Data records section start
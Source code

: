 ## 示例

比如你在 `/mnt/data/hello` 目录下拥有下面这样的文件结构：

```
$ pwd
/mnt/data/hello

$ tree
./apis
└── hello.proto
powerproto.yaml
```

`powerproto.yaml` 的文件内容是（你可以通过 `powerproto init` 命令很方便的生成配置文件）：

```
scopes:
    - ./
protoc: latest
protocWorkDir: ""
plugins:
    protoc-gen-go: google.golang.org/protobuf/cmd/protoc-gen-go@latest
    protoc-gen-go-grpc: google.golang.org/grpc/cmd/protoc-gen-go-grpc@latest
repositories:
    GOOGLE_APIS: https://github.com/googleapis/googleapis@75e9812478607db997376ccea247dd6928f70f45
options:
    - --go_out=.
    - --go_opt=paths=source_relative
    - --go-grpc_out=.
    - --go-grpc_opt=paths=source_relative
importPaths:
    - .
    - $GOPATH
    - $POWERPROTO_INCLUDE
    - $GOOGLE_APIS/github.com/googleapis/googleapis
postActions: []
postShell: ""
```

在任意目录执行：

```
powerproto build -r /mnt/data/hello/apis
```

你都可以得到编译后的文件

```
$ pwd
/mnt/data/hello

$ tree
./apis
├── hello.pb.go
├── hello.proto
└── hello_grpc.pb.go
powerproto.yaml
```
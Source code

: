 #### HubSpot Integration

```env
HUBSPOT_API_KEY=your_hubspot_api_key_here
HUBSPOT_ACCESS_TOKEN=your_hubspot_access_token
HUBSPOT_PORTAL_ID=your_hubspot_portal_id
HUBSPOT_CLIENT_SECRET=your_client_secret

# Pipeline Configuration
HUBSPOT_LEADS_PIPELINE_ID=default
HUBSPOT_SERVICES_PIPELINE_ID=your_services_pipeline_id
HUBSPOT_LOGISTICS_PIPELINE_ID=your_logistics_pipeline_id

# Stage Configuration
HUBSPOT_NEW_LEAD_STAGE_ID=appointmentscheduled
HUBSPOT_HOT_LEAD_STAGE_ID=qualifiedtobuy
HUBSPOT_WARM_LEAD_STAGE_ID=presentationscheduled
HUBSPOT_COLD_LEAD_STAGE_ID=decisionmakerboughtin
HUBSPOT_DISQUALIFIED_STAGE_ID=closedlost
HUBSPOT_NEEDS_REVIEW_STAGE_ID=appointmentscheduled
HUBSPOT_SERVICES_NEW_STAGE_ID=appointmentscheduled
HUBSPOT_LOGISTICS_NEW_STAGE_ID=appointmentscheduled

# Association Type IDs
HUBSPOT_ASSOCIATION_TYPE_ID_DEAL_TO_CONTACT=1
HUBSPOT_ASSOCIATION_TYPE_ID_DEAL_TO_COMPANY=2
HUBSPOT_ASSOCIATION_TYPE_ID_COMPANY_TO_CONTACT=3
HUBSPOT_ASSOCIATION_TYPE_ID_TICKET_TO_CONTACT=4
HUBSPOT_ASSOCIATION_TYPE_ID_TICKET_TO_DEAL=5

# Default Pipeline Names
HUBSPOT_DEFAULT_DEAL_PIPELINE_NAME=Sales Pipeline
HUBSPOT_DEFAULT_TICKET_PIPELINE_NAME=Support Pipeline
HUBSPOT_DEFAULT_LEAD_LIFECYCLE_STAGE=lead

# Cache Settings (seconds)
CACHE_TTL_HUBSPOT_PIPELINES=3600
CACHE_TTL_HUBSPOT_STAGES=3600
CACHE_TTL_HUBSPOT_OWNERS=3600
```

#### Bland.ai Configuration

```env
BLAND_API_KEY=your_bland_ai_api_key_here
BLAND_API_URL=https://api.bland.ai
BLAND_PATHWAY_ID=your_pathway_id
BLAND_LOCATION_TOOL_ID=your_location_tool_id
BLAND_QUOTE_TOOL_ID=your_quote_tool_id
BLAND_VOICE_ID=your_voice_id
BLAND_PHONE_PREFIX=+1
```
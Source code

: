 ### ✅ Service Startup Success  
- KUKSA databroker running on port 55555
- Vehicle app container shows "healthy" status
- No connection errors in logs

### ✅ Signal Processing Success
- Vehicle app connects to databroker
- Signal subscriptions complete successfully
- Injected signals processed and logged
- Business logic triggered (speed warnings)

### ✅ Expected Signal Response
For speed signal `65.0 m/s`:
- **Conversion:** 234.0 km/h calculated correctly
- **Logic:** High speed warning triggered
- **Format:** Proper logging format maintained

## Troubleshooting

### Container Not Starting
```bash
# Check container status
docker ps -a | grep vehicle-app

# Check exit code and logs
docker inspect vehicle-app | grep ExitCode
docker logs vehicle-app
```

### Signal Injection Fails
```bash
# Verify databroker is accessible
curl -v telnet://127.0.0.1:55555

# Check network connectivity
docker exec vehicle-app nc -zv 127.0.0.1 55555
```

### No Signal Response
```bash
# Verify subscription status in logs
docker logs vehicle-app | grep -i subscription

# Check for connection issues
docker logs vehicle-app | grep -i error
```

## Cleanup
Data records section end
**Problem statement**.
Reproduce the material in full, keeping every line exactly as given.

**Solved exercise**.
Source code

: ## 示例

比如你在 `/mnt/data/hello` 目录下拥有下面这样的文件结构：

```
$ pwd
/mnt/data/hello

$ tree
./apis
└── hello.proto
powerproto.yaml
```

`powerproto.yaml` 的文件内容是（你可以通过 `powerproto init` 命令很方便的生成配置文件）：

```
scopes:
    - ./
protoc: latest
protocWorkDir: ""
plugins:
    protoc-gen-go: google.golang.org/protobuf/cmd/protoc-gen-go@latest
    protoc-gen-go-grpc: google.golang.org/grpc/cmd/protoc-gen-go-grpc@latest
repositories:
    GOOGLE_APIS: https://github.com/googleapis/googleapis@75e9812478607db997376ccea247dd6928f70f45
options:
    - --go_out=.
    - --go_opt=paths=source_relative
    - --go-grpc_out=.
    - --go-grpc_opt=paths=source_relative
importPaths:
    - .
    - $GOPATH
    - $POWERPROTO_INCLUDE
    - $GOOGLE_APIS/github.com/googleapis/googleapis
postActions: []
postShell: ""
```

在任意目录执行：

```
powerproto build -r /mnt/data/hello/apis
```

你都可以得到编译后的文件

```
$ pwd
/mnt/data/hello

$ tree
./apis
├── hello.pb.go
├── hello.proto
└── hello_grpc.pb.go
powerproto.yaml
```
Source code

: #### HubSpot Integration

```env
HUBSPOT_API_KEY=your_hubspot_api_key_here
HUBSPOT_ACCESS_TOKEN=your_hubspot_access_token
HUBSPOT_PORTAL_ID=your_hubspot_portal_id
HUBSPOT_CLIENT_SECRET=your_client_secret

# Pipeline Configuration
HUBSPOT_LEADS_PIPELINE_ID=default
HUBSPOT_SERVICES_PIPELINE_ID=your_services_pipeline_id
HUBSPOT_LOGISTICS_PIPELINE_ID=your_logistics_pipeline_id

# Stage Configuration
HUBSPOT_NEW_LEAD_STAGE_ID=appointmentscheduled
HUBSPOT_HOT_LEAD_STAGE_ID=qualifiedtobuy
HUBSPOT_WARM_LEAD_STAGE_ID=presentationscheduled
HUBSPOT_COLD_LEAD_STAGE_ID=decisionmakerboughtin
HUBSPOT_DISQUALIFIED_STAGE_ID=closedlost
HUBSPOT_NEEDS_REVIEW_STAGE_ID=appointmentscheduled
HUBSPOT_SERVICES_NEW_STAGE_ID=appointmentscheduled
HUBSPOT_LOGISTICS_NEW_STAGE_ID=appointmentscheduled

# Association Type IDs
HUBSPOT_ASSOCIATION_TYPE_ID_DEAL_TO_CONTACT=1
HUBSPOT_ASSOCIATION_TYPE_ID_DEAL_TO_COMPANY=2
HUBSPOT_ASSOCIATION_TYPE_ID_COMPANY_TO_CONTACT=3
HUBSPOT_ASSOCIATION_TYPE_ID_TICKET_TO_CONTACT=4
HUBSPOT_ASSOCIATION_TYPE_ID_TICKET_TO_DEAL=5

# Default Pipeline Names
HUBSPOT_DEFAULT_DEAL_PIPELINE_NAME=Sales Pipeline
HUBSPOT_DEFAULT_TICKET_PIPELINE_NAME=Support Pipeline
HUBSPOT_DEFAULT_LEAD_LIFECYCLE_STAGE=lead

# Cache Settings (seconds)
CACHE_TTL_HUBSPOT_PIPELINES=3600
CACHE_TTL_HUBSPOT_STAGES=3600
CACHE_TTL_HUBSPOT_OWNERS=3600
```

#### Bland.ai Configuration

```env
BLAND_API_KEY=your_bland_ai_api_key_here
BLAND_API_URL=https://api.bland.ai
BLAND_PATHWAY_ID=your_pathway_id
BLAND_LOCATION_TOOL_ID=your_location_tool_id
BLAND_QUOTE_TOOL_ID=your_quote_tool_id
BLAND_VOICE_ID=your_voice_id
BLAND_PHONE_PREFIX=+1
```
Source code

: ### ✅ Service Startup Success  
- KUKSA databroker running on port 55555
- Vehicle app container shows "healthy" status
- No connection errors in logs

### ✅ Signal Processing Success
- Vehicle app connects to databroker
- Signal subscriptions complete successfully
- Injected signals processed and logged
- Business logic triggered (speed warnings)

### ✅ Expected Signal Response
For speed signal `65.0 m/s`:
- **Conversion:** 234.0 km/h calculated correctly
- **Logic:** High speed warning triggered
- **Format:** Proper logging format maintained

## Troubleshooting

### Container Not Starting
```bash
# Check container status
docker ps -a | grep vehicle-app

# Check exit code and logs
docker inspect vehicle-app | grep ExitCode
docker logs vehicle-app
```

### Signal Injection Fails
```bash
# Verify databroker is accessible
curl -v telnet://127.0.0.1:55555

# Check network connectivity
docker exec vehicle-app nc -zv 127.0.0.1 55555
```

### No Signal Response
```bash
# Verify subscription status in logs
docker logs vehicle-app | grep -i subscription

# Check for connection issues
docker logs vehicle-app | grep -i error
```

## Cleanup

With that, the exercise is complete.